Technology provider Epson is wooing the business-to-business segment to boost growth in South-east Asia, top executives said yesterday.
The strategy would involve, for example, building up a rental market for projectors in settings such as seminars, as well as improving the printing speed and productivity of its inkjet machines.
Seiko Epson Corporation president Minoru Usui, whose firm leads the global Epson Group, said: "I believe the key is to focus on our core strengths and create new value for customers in ways that other companies cannot imitate. Our strength is in hardware and I am convinced excellent and highly focused hardware is just as important as software in advancing our technology."
He and other company leaders were speaking at the Capella Singapore hotel on Sentosa to mark the 35th anniversary of the Japan-based group's Singapore arm.

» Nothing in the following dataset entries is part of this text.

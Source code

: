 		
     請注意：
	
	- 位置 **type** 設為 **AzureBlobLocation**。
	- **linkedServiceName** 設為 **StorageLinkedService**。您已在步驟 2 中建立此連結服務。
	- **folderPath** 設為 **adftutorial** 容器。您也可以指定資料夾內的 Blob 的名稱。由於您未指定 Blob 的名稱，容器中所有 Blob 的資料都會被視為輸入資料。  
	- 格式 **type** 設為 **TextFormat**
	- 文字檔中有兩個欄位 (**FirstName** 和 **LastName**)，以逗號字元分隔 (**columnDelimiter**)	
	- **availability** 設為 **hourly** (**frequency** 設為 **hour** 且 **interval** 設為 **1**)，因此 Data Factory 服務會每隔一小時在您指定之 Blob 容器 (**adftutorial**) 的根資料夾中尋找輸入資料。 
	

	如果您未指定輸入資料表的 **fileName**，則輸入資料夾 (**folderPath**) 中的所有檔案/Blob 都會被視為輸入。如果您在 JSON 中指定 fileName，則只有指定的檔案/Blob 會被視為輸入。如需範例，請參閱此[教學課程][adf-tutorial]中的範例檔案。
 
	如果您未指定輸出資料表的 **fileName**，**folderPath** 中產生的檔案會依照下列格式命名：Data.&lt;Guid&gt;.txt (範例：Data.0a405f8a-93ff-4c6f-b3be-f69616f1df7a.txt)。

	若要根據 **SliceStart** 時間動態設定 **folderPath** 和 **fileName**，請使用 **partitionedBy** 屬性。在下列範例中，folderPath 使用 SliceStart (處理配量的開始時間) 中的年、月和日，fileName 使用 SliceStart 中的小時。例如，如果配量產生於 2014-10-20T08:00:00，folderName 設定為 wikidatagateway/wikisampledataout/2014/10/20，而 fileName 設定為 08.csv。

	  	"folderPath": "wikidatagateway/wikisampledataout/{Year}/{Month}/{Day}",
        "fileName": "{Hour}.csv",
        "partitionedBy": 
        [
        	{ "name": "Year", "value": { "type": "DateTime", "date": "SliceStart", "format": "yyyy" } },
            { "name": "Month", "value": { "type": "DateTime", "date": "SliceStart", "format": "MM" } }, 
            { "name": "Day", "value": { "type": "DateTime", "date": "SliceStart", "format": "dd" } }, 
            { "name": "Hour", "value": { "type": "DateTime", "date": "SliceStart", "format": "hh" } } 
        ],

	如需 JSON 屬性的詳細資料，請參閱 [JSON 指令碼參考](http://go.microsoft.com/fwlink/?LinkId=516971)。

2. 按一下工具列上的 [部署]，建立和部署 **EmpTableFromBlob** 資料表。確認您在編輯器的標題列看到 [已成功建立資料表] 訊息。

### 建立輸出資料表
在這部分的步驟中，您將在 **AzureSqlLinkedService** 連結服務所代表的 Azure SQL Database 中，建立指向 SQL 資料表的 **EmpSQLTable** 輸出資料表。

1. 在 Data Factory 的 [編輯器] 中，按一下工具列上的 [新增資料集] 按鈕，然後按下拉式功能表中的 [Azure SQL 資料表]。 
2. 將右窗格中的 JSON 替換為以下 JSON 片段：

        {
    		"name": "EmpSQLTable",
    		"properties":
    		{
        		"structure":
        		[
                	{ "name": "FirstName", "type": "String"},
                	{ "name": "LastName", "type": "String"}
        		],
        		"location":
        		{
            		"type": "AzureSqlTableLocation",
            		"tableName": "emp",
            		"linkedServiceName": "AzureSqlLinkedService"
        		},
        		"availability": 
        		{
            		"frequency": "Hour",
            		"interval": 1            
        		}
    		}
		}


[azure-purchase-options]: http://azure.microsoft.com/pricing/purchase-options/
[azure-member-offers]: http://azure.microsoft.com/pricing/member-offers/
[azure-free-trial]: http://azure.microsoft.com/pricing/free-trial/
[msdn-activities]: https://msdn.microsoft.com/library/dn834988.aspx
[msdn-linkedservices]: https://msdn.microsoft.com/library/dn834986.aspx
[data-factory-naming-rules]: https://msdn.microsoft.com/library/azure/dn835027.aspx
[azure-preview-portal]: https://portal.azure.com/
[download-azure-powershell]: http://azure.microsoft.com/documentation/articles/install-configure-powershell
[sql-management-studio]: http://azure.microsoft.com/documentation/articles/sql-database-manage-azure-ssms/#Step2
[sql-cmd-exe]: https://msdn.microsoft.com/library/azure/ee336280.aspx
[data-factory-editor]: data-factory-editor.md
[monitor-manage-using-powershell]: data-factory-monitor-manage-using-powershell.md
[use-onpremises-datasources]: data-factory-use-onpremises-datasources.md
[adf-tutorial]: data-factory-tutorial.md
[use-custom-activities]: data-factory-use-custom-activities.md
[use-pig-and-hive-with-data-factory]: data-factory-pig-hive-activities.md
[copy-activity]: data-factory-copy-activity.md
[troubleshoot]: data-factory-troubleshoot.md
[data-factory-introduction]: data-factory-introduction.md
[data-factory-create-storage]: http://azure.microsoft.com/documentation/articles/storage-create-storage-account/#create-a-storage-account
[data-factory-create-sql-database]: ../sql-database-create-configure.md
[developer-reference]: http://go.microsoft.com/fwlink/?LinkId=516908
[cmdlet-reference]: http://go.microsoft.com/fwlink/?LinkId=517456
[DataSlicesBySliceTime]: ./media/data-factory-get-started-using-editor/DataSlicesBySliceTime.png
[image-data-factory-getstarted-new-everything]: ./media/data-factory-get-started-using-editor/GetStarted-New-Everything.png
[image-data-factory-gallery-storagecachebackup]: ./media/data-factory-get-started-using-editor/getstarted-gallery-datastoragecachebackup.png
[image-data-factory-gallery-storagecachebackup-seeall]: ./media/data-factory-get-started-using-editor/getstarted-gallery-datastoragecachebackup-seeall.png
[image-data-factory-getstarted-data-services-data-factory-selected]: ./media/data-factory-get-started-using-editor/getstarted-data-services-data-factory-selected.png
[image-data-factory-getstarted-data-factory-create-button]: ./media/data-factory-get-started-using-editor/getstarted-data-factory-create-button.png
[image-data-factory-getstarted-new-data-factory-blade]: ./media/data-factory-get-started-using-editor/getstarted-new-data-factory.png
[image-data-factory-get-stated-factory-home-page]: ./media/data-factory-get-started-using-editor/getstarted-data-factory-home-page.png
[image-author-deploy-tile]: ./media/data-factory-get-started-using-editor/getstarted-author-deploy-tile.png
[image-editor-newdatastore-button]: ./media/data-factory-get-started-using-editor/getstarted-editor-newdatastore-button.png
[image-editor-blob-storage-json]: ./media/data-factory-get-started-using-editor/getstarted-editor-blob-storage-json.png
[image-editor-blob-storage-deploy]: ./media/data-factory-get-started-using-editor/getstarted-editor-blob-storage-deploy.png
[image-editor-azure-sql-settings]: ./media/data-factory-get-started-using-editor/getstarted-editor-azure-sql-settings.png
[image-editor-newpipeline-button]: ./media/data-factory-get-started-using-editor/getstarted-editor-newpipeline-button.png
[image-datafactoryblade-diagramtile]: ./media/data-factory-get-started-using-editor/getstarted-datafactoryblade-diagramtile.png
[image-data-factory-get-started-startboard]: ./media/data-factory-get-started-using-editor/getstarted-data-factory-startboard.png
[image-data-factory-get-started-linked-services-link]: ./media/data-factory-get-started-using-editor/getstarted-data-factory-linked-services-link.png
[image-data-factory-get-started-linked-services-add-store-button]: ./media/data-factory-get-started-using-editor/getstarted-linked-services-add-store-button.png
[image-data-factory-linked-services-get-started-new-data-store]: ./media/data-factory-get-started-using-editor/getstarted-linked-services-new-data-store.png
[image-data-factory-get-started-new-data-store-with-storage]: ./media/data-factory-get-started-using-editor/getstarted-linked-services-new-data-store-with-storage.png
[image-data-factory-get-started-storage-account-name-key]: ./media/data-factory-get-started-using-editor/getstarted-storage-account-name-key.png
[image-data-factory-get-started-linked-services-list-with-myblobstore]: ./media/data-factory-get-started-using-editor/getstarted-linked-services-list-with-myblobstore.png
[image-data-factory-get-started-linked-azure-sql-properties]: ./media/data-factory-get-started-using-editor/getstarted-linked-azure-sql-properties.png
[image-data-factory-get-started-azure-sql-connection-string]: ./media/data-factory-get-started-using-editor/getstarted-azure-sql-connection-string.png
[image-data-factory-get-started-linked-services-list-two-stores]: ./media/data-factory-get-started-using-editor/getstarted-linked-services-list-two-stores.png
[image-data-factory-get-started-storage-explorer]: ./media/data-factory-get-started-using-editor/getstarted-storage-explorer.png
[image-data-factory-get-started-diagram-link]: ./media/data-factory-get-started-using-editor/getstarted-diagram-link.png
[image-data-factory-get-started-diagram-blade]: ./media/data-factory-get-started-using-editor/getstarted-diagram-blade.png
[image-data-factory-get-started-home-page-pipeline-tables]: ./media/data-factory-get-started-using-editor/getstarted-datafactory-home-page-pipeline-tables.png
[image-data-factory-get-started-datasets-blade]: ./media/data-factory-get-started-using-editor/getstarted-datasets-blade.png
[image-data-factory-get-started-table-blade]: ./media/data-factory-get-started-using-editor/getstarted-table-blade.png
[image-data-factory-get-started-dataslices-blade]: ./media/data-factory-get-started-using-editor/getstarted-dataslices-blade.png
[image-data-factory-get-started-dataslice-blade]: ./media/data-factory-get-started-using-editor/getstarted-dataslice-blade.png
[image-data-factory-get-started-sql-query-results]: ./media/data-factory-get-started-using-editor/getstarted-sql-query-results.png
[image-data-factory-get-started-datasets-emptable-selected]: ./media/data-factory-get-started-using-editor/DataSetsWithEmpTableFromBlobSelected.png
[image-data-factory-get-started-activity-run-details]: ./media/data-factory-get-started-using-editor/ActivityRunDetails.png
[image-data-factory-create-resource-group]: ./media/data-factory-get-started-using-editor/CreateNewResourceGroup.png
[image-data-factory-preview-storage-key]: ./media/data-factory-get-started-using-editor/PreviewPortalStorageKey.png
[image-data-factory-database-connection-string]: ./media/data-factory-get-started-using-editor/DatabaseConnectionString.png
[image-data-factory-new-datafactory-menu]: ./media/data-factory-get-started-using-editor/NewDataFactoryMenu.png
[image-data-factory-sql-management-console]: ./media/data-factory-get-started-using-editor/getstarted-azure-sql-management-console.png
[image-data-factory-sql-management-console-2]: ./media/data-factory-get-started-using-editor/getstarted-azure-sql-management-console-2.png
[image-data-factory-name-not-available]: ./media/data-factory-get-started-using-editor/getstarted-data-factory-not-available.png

Mr Munenori Ando, general administrator of the sales and marketing division and president of Seiko's China unit, noted: "The consumer market, of course, for Epson, continues to be very, very important. But in the long run, we will be concentrating on the high-growth area, high-potential area in a range of business segments."
That strategy was demonstrated yesterday when Epson launched two types of augmented-reality smart glasses aimed at serving commercial and industrial customers.
One of them can be deployed in museums and similar environments to provide visitors with interactive experiences, while the other type of headset can be worn over safety helmets and used by workers in places like construction sites.
"Our new models will cater specifically to enterprise needs," said Mr Ando. These latest models in its Moverio line - already available in Britain, the United States and Japan - will be ready in Singapore, Malaysia, Thailand, the Philippines and Indonesia by the end of this year.
The move to cater to businesses comes on the heels of the Epson 25 corporate vision announced in March last year, a growth plan that involves adopting new business models and developing new market segments. The firm recorded an 18.5 per cent drop in earnings to 15.1 billion yen (S$181 million) for the six months to Sept 30, compared with the same period a year earlier.